From the time I was one, until I was three and a half, we lived in government wartime apartments, in Windham Ohio. It was an interesting place. We would often hear men and women arguing loudly with each other. Unemployed men loitered about, smoking and drinking. My neighborhood friends were dirty and ragged, just like my brothers and I. For toys I had clothespins that I cared around in a brown paper bag. Mother constantly told us that we didn't have money for this or that, money didn't grow on trees, and for goodness sakes don't waste anything. We usually had enough to eat, and we always had each other, and for the most part that was enough for me.

The two-story apartment buildings were arranged in a quadrangle, with a common "backyard" area crowded with clotheslines, beat up old trashcans, some sidewalk and dirt. When it rained there was a lot of mud. From the backyard you could see three or four rough concrete steps going from the sidewalk to each back door. I wondered why no one thought to patch the holes and broken siding incompletely covering the crawl spaces under the buildings. Maybe the rats, trash, and cold air could be kept out if they fixed it up. In the winter it was always cold, but in the summer the flies would sometimes eat you alive.

The trash in the crawl spaces was something of a fire hazard.
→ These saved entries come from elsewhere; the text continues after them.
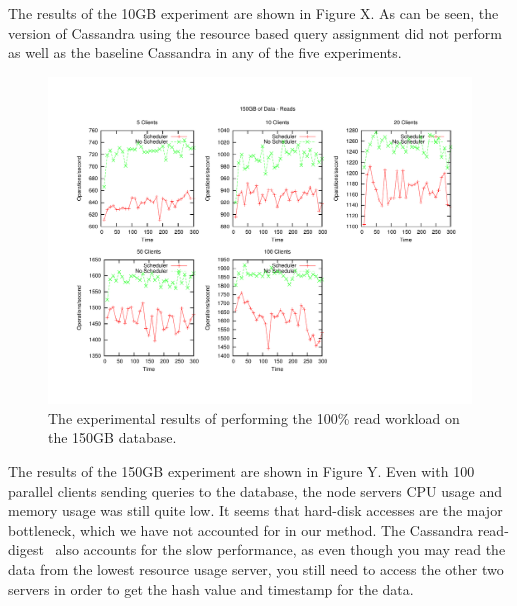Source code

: \documentclass[]{acm_proc_article-sp}
\begin{document}
The results of the 10GB experiment are shown in Figure X. As can be seen, the version of Cassandra using the resource based query assignment did not perform as well as the baseline Cassandra in any of the five experiments.

\begin{figure}[t]
\centering
\includegraphics[scale=0.5]{images/150GB_Reads.pdf}
\vspace{-15pt}
\caption{The experimental results of performing the 100\% read workload on the 150GB database.}
\label{fig:150g_reads}
\end{figure}

The results of the 150GB experiment are shown in Figure Y. Even with 100 parallel clients sending queries to the database, the node servers CPU usage and memory usage was still quite low. It seems that hard-disk accesses are the major bottleneck, which we have not accounted for in our method. The Cassandra read-digest~\cite{http://wiki.apache.org/cassandra/DigestQueries} also accounts for the slow performance, as even though you may read the data from the lowest resource usage server, you still need to access the other two servers in order to get the hash value and timestamp for the data.
\end{document}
I remember one particular time that Mom and Dad were not home. My oldest brother David was beating up on Richard, the next oldest. Richard ran out the front door, with David in hot pursuit. David was fast, but on this occasion Richard was faster. Richard ran around to the back door and locked it. Boy, was David ever mad!
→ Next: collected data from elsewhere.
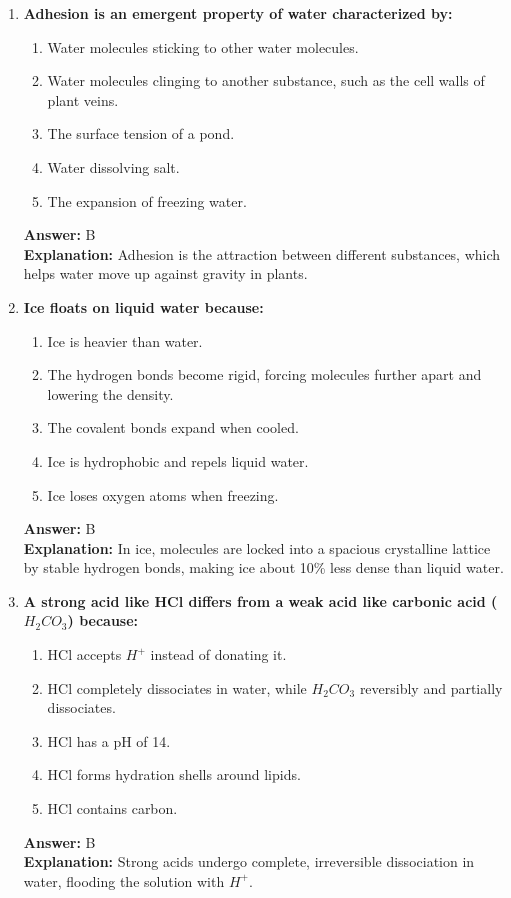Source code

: \documentclass[11pt, a4paper]{article}
\begin{document}
\begin{enumerate}
\item \textbf{Adhesion is an emergent property of water characterized by:}
\begin{enumerate}[label=\Alph*.]
    \item Water molecules sticking to other water molecules.
    \item Water molecules clinging to another substance, such as the cell walls of plant veins.
    \item The surface tension of a pond.
    \item Water dissolving salt.
    \item The expansion of freezing water.
\end{enumerate}
\textbf{Answer:} B \\
\textbf{Explanation:} Adhesion is the attraction between different substances, which helps water move up against gravity in plants.

\item \textbf{Ice floats on liquid water because:}
\begin{enumerate}[label=\Alph*.]
    \item Ice is heavier than water.
    \item The hydrogen bonds become rigid, forcing molecules further apart and lowering the density.
    \item The covalent bonds expand when cooled.
    \item Ice is hydrophobic and repels liquid water.
    \item Ice loses oxygen atoms when freezing.
\end{enumerate}
\textbf{Answer:} B \\
\textbf{Explanation:} In ice, molecules are locked into a spacious crystalline lattice by stable hydrogen bonds, making ice about 10\% less dense than liquid water.

\item \textbf{A strong acid like HCl differs from a weak acid like carbonic acid ($H_2CO_3$) because:}
\begin{enumerate}[label=\Alph*.]
    \item HCl accepts $H^+$ instead of donating it.
    \item HCl completely dissociates in water, while $H_2CO_3$ reversibly and partially dissociates.
    \item HCl has a pH of 14.
    \item HCl forms hydration shells around lipids.
    \item HCl contains carbon.
\end{enumerate}
\textbf{Answer:} B \\
\textbf{Explanation:} Strong acids undergo complete, irreversible dissociation in water, flooding the solution with $H^+$.


\end{enumerate}
\end{document}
"Open this door or I'll kill you!" No response. "If you don't open this door, I'm going to burn the house down!" No one dared to open the door. Richard locked the front door. David tried to sneak around to the front door, but he was too late again. Really mad now, David crawled under the house where he had some matches hidden. He struck a match and lit the trash. When the smoke from the burning trash got thick David was forced out from under the house, coughing and choking. Fortunately for us inside, the trash burnt out and the house did not catch fire. No one thought it was funny, and no one told my parents.

One warm summer day I went over to the back door of a friend of mine. My friend and his dad were sitting on the back steps; the dad was smoking a cigarette. I sat down to talk to my friend. We sat there talking for a minute when my keen powers of observation deduced that the dad was looking for something on the ground or on the steps. It certainly was a very hot day.
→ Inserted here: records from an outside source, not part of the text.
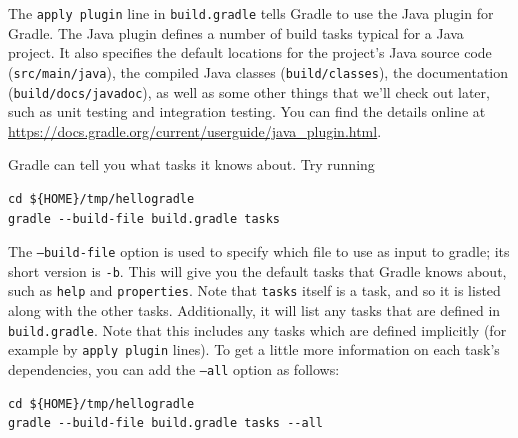 \documentclass[12pt, a4paper, twoside,openany,titlepage]{article}
\begin{document}
The \texttt{apply plugin} line in \texttt{build.gradle} tells Gradle to use the Java plugin for Gradle. The Java plugin defines a number of build tasks typical for a Java project. It also specifies the default locations for the project's Java source code (\texttt{src/main/java}), the compiled Java classes (\texttt{build/classes}), the documentation (\texttt{build/docs/javadoc}), as well as some other things that we'll check out later, such as unit testing and integration testing. You can find the details online at \url{https://docs.gradle.org/current/userguide/java_plugin.html}.

Gradle can tell you what tasks it knows about. Try running
\begin{lstlisting}[style=basic,style=bash]
cd ${HOME}/tmp/hellogradle
gradle --build-file build.gradle tasks
\end{lstlisting} %
The \texttt{--build-file} option is used to specify which file to use as input to gradle; its short version is \texttt{-b}. This will give you the default tasks that Gradle knows about, such as \texttt{help} and \texttt{properties}. Note that \texttt{tasks} itself is a task, and so it is listed along with the other tasks. Additionally, it will list any tasks that are defined in \texttt{build.gradle}. Note that this includes any tasks which are defined implicitly (for example by \texttt{apply plugin} lines). To get a little more information on each task's dependencies, you can add the \texttt{--all} option as follows:
\begin{lstlisting}[style=basic,style=bash]
cd ${HOME}/tmp/hellogradle
gradle --build-file build.gradle tasks --all
\end{lstlisting} %
\end{document}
"I wonder where I put it," my friend's dad mumbled. "It got to be around here somewheres."

Suddenly I was simultaneously aware of four things: (1) My friend's dad was looking at me funny, (2) my friend's dad no longer had his cigarette, (3) the steps were much hotter than they should be, especially in one particular spot, and (4) I smelled burning cotton. I rocketed off the steps.

It made my friend and his dad laugh to see me running around in circles, trying to get away from the seat of my pants. I hooted and hollered and spanked myself until my friend's dad could stop laughing long enough to tell me, "Yer clothes ain't burning no more." Feeling humiliated I slunk off for my home.

"You did what?" demanded my mother. "Let me see that." Then after inspecting the damage she announced "Douglas Wayne _____ that was a perfectly good pair of pants. It was practically new when the lady at church gave them to David. And the underpants were new when we bought them for David. I guess we can put a patch on the seat. I think I have a patch that will match the patches on the knees. But the underpants you will have to keep wearing with the hole in them. Fortunately no one will see the hole. Maybe this will teach you to look where you are sitting."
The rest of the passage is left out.